Introduction
Welcome to another entry of Research Management Insights. This week, I will discuss the approaches to assessing and evaluating research project outcomes and findings. Drawing from various research methods, I will outline the type of data I will gather and the analysis techniques I plan to employ for my research on credit risk modeling.
Research Methods for Assessing and Evaluating Outcomes
In my research proposal on enhancing credit risk models, I identified the need to develop more stable and accurate credit risk models. This involves a multi-faceted approach to data collection and analysis to ensure robust outcomes. Here, I discuss the methodologies and tools I will use.
Data Collection Methods
1. Secondary Data Analysis:
I will utilize existing data provided by the Home Credit Group via the Kaggle platform (Herman et al., 2024). This data includes various borrower characteristics and loan outcomes.
Using secondary data (MacInnes, 2016) provides a rich source of information that is both cost-effective and time-efficient, allowing me to leverage real-world historical data for model training and validation that would not otherwise be available.
2. Quantitative Data Collection:
The focus will be on numerical data, particularly the borrowers’ credit scores, payment histories, and demographic information. Quantitative data is essential for developing predictive models, as it allows for the application of statistical and machine-learning techniques to identify patterns and trends (Max & Kjell, 2013).
Data Analysis Techniques
Data Analysis and Evaluation Techniques
- Ensemble Machine Learning Techniques: Random Forests and Gradient Boosting Machines will be employed due to their robustness and ability to handle large datasets with complex interactions (Barbaglia et at., 2021; Gunnarsson et al., 2021; Xia et al., 2017).
- Gini Stability Metric: This metric (Herman et al., 2024) will be used to evaluate the stability of the models across different economic scenarios and demographic segments. The Gini stability metric is calculated as:
stability metric=𝑚𝑒𝑎𝑛(𝑔𝑖𝑛𝑖)+88.0⋅𝑚𝑖𝑛(0,𝑎)−0.5⋅𝑠𝑡𝑑(residuals)
(Herman et al., 2024)
- Cross-Validation: This is a technique where the dataset is divided into several folds, and the model is trained and validated on different folds iteratively (Berrar, 2018). I will train multiple models on different subsets of the data and combine their predictions to improve overall accuracy and stability. Stability is a crucial aspect of credit risk models, ensuring that their performance remains consistent over time and across varying conditions (Řezáč & Řezáč, 2011). Cross-validation helps in assessing the model’s performance and generalizability, reducing the risk of overfitting (Berrar, 2018).

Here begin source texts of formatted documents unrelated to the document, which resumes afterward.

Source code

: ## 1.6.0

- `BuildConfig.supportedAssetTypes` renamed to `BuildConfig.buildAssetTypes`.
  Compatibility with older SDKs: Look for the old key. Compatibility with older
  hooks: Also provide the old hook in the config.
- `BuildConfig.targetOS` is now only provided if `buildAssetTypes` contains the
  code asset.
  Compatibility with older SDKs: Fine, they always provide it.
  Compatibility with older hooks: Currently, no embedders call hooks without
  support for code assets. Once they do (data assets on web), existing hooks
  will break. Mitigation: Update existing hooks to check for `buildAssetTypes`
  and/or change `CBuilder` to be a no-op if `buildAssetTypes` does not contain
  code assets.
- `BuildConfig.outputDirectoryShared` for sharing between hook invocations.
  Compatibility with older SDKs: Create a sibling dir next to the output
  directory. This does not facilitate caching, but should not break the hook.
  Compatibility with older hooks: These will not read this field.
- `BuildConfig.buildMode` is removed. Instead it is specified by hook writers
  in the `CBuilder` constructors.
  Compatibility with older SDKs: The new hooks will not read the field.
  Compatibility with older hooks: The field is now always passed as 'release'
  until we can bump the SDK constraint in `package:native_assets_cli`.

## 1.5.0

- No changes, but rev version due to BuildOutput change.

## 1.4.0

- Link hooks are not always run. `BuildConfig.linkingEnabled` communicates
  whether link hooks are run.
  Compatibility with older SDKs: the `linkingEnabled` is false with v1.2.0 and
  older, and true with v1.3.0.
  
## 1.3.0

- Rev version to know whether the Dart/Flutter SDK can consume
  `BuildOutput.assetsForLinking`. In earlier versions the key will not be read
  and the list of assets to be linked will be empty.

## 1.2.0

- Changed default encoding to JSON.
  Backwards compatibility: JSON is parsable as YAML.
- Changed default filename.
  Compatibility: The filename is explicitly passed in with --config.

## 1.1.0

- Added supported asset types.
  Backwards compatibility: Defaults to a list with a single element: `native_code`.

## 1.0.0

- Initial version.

Planned Approach to Assessing and Evaluating Project Outcomes
1. Setting Clear Objectives:
- The primary objective is to enhance the stability and accuracy of credit risk models. Secondary objectives include understanding the impact of different borrower characteristics on credit risk and evaluating the practical applications of these models in real-world scenarios.
2. Defining Success Criteria:
- Predictive Accuracy: Measured by metrics such as the Area Under the Receiver Operating Characteristic Curve (AUC-ROC) (Google, 2022) and accuracy (Google, 2022a), precision & recall rates (Google, 2022b).

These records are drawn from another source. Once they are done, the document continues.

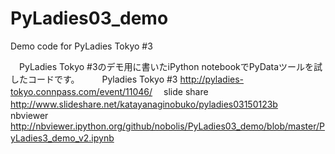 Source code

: # PyLadies03_demo
Demo code for PyLadies Tokyo #3

　PyLadies Tokyo #3のデモ用に書いたiPython notebookでPyDataツールを試したコードです。
　
　Pyladies Tokyo #3   http://pyladies-tokyo.connpass.com/event/11046/
　slide share         http://www.slideshare.net/katayanaginobuko/pyladies03150123b
　nbviewer            http://nbviewer.ipython.org/github/nobolis/PyLadies03_demo/blob/master/PyLadies3_demo_v2.ipynb
　
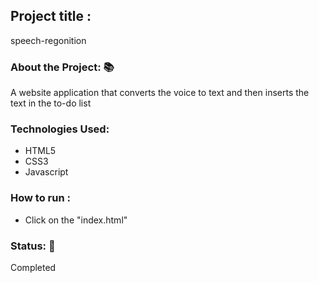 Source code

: <h2>Project title :</h2>
<p>speech-regonition</p>
<h3>About the Project: 📚</h3>
<p>A website application that converts the voice to text and then inserts the text in the to-do list</p>
<h3>Technologies Used: </h3>
<ul>
<li>HTML5</li>
<li>CSS3</li>
<li>Javascript</li>
</ul>
<h3>How to run :</h3>
<ul>
<li>Click on the "index.html" </i>
</ul>
<h3>Status: 📶</h3>
<p>Completed</p>
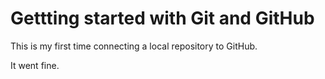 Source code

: # Gettting started with Git and GitHub
This is my first time connecting a local repository to GitHub.


It went fine. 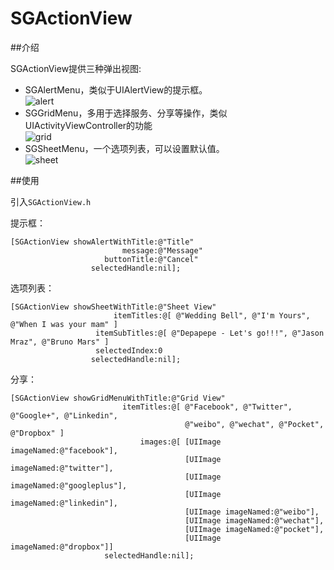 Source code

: SGActionView
============

##介绍

SGActionView提供三种弹出视图:  

* SGAlertMenu，类似于UIAlertView的提示框。    
![alert](https://raw.github.com/sagiwei/SGActionView/master/alert.png)
* SGGridMenu，多用于选择服务、分享等操作，类似UIActivityViewController的功能  
![grid](https://raw.github.com/sagiwei/SGActionView/master/grid.png)
* SGSheetMenu，一个选项列表，可以设置默认值。    
![sheet](https://raw.github.com/sagiwei/SGActionView/master/sheet.png)

##使用

引入`SGActionView.h`  

提示框：  
	
	[SGActionView showAlertWithTitle:@"Title"
	                         message:@"Message"
	                     buttonTitle:@"Cancel"
	                  selectedHandle:nil];	

选项列表：  
	
	[SGActionView showSheetWithTitle:@"Sheet View"
	                	   itemTitles:@[ @"Wedding Bell", @"I'm Yours", @"When I was your mam" ]
	                   itemSubTitles:@[ @"Depapepe - Let's go!!!", @"Jason Mraz", @"Bruno Mars" ]
	                   selectedIndex:0
	                  selectedHandle:nil];
	                
分享：  
	
	[SGActionView showGridMenuWithTitle:@"Grid View"
	                         itemTitles:@[ @"Facebook", @"Twitter", @"Google+", @"Linkedin",
	                                       @"weibo", @"wechat", @"Pocket", @"Dropbox" ]
	                             images:@[ [UIImage imageNamed:@"facebook"],
	                                       [UIImage imageNamed:@"twitter"],
	                                       [UIImage imageNamed:@"googleplus"],
	                                       [UIImage imageNamed:@"linkedin"],
	                                       [UIImage imageNamed:@"weibo"],
	                                       [UIImage imageNamed:@"wechat"],
	                                       [UIImage imageNamed:@"pocket"],
	                                       [UIImage imageNamed:@"dropbox"]]
	                     selectedHandle:nil];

- Model Stability: Assessed using the Gini Stability Metric, ensuring that model performance is consistent across different subsets of the data.
3. Evaluation Protocols:
- Initial Assessment: Conducting an initial analysis to identify potential weaknesses and areas for improvement in the models.

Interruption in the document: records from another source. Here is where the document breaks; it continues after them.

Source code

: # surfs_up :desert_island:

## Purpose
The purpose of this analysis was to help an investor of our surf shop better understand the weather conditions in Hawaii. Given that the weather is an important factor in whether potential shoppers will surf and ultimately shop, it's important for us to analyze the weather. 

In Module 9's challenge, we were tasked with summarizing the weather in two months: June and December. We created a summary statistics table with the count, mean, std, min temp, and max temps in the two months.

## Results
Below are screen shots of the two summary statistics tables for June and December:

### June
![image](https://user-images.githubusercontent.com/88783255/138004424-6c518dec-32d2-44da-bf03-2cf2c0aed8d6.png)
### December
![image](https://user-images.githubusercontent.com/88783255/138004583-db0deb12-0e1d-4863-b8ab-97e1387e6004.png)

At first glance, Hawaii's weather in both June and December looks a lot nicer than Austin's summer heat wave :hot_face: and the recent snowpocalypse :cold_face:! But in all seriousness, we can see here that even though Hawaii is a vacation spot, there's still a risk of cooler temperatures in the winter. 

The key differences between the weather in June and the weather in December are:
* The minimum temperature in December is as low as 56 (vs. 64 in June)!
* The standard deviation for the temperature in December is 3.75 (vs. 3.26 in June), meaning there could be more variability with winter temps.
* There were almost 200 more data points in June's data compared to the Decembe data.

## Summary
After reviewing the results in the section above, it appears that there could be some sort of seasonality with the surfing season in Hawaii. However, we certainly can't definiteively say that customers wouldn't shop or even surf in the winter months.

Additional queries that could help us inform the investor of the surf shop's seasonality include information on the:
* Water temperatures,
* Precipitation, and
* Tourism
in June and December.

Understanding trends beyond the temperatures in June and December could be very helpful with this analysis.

- Iterative Testing: Implementing an iterative process where models are continually tested and refined based on feedback from the initial assessments. Also known as hyperparameter tuning (Amazon Web Services, 2024).
- Final Evaluation: Conducting a comprehensive evaluation of the final models against the defined success criteria.
- Fairness Evaluation: In addition to the traditional model performance metrics, the model should also be evaluated for fairness. As the model will be used to make financial decisions, it is important that it is not discriminatory. Some machine learning platforms such as IBM watsonx have built-in fairness evaluation metrics and recommend a fairness threshold of 80% or above (IMB, 2024).
Expected Outcomes
1. Observed Model Performance:
- By employing ensemble techniques and rigorous validation protocols, the research aims to develop credit risk models that are both accurate, stable and fair.
2. Practical Applications:
- The models developed through this research has the potential to provide financial institutions with reliable tools for credit risk assessment, potentially improving financial inclusion by making lending decisions more equitable and reliable.
3. Academic Contributions:
- This research will contribute to the existing literature on credit risk modeling by providing insights into the stability of machine learning models and their application in dynamic economic environments (Feldhutter & Schaefer, 2023).
Conclusion
Evaluating and assessing research project outcomes requires a systematic and robust approach. By leveraging advanced data collection and analysis techniques, this research aims to develop credit risk models that are both accurate and stable. The methodologies outlined not only ensure the reliability of the findings but also contribute to practical applications in financial decision-making.
References
Amazon Web Services. (2024) What is Hyperarameter Tuning? Available at: https://aws.amazon.com/what-is/hyperparameter-tuning/#:~:text=When%20you’re%20training%20machine,This%20is%20called%20hyperparameter%20tuning. (Accessed: 22nd May 2024)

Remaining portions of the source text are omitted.